1984 Foreword--Some Writing Is Truth?
jbor
jbor at bigpond.com
Fri Jun 6 18:48:34 CDT 2003
on 7/6/03 6:37 AM, davemarc wrote:
> Perhaps at times the concept that "all writing is fiction" might hold some
> water, but in many other respects it doesn't. Orwell himself toys with the
> ramifications of the concept in 1984, satirically writing "the Ministry of
> Truth, which concerned itself with news, entertainment, education, and the
> fine arts" and then depicting the way that the Inner Party utilizes its
> contempt
> for facts to keep the general population disoriented and open to
> manipulation.
The Ministry of Truth doesn't subscribe to the "all writing is fiction"
school of thought, however, which is essentially an imprimatur to read
(*all* texts) sceptically and critically, as one would read "fiction"; and
it's not the attitude which Orwell has targeted in his sights in the novel.
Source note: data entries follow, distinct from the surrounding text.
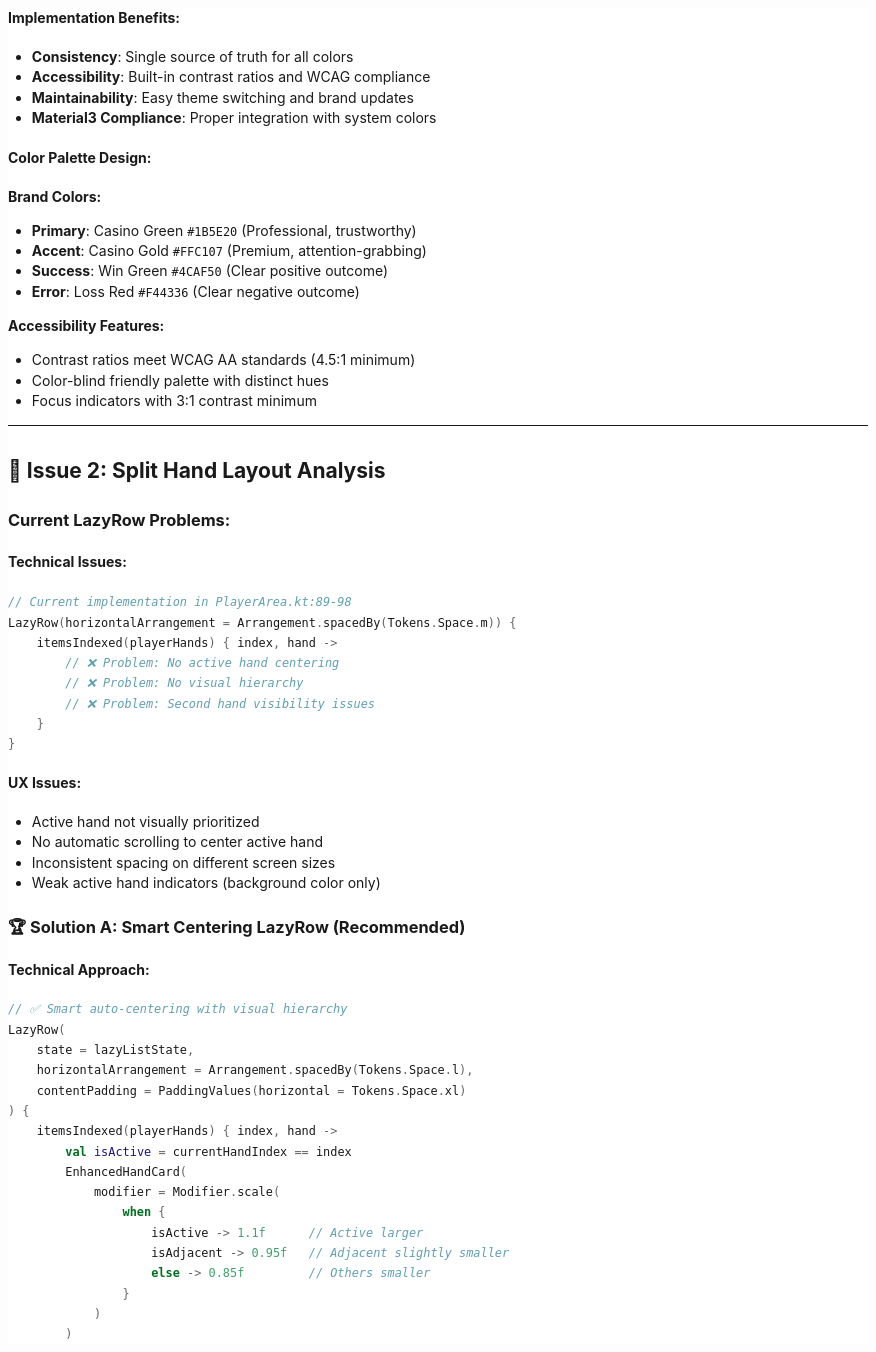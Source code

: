 #### **Implementation Benefits:**
- **Consistency**: Single source of truth for all colors
- **Accessibility**: Built-in contrast ratios and WCAG compliance
- **Maintainability**: Easy theme switching and brand updates
- **Material3 Compliance**: Proper integration with system colors

#### **Color Palette Design:**

**Brand Colors:**
- **Primary**: Casino Green `#1B5E20` (Professional, trustworthy)
- **Accent**: Casino Gold `#FFC107` (Premium, attention-grabbing)
- **Success**: Win Green `#4CAF50` (Clear positive outcome)
- **Error**: Loss Red `#F44336` (Clear negative outcome)

**Accessibility Features:**
- Contrast ratios meet WCAG AA standards (4.5:1 minimum)
- Color-blind friendly palette with distinct hues
- Focus indicators with 3:1 contrast minimum

---

## 🔴 **Issue 2: Split Hand Layout Analysis** 

### **Current LazyRow Problems:**

#### **Technical Issues:**
```kotlin
// Current implementation in PlayerArea.kt:89-98
LazyRow(horizontalArrangement = Arrangement.spacedBy(Tokens.Space.m)) {
    itemsIndexed(playerHands) { index, hand ->
        // ❌ Problem: No active hand centering
        // ❌ Problem: No visual hierarchy
        // ❌ Problem: Second hand visibility issues
    }
}
```

#### **UX Issues:**
- Active hand not visually prioritized
- No automatic scrolling to center active hand
- Inconsistent spacing on different screen sizes
- Weak active hand indicators (background color only)

### **🏆 Solution A: Smart Centering LazyRow (Recommended)**

#### **Technical Approach:**
```kotlin
// ✅ Smart auto-centering with visual hierarchy
LazyRow(
    state = lazyListState,
    horizontalArrangement = Arrangement.spacedBy(Tokens.Space.l),
    contentPadding = PaddingValues(horizontal = Tokens.Space.xl)
) {
    itemsIndexed(playerHands) { index, hand ->
        val isActive = currentHandIndex == index
        EnhancedHandCard(
            modifier = Modifier.scale(
                when {
                    isActive -> 1.1f      // Active larger
                    isAdjacent -> 0.95f   // Adjacent slightly smaller  
                    else -> 0.85f         // Others smaller
                }
            )
        )
```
BB's rationale is along the lines of "might is right". In fact, what the
Ministry does is to alter the official record at will, and then impose these
revised versions as "history" and "fact", often so that the original event
or person is altered or entirely erased. Pynchon's questions and comments in
the 'Foreword' address the extent to which this happens in contemporary
society as well.
The summa ad absurdum of the argument as "all writing is fiction" doesn't do
justice to the standpoint or its applications to "truth" and "reality",
which are, in its purview, always subjective constructs. I'd say that Orwell
probably did believe in the possibility that an originary "truth" or
"reality" might be represented in an objective way; Pynchon, on the strength
of his texts, far less so.
> Orwell presents a similar scenario in Animal Farm.
>
> Pynchon observes that "It has become a commonplace circa 2003 for government
> employees to be paid more than most of the rest of us to debase history,
> trivialize truth, and annihilate the past on a daily basis." It strikes me
> that people who proclaim that "all writing is fiction" without bothering
> to offer reasonable qualifications might also be trivializing truth. I'm not
> stating this to attack anyone--I'm merely trying to point out that there are
> good and perhaps crucial reasons for respecting the distinctions.
More often, of course, the motive for insisting upon and trying to impose
these distinctions and hierarchies has to do with power and control. This is
something which both Orwell's novel and Pynchon's Foreword do illustrate.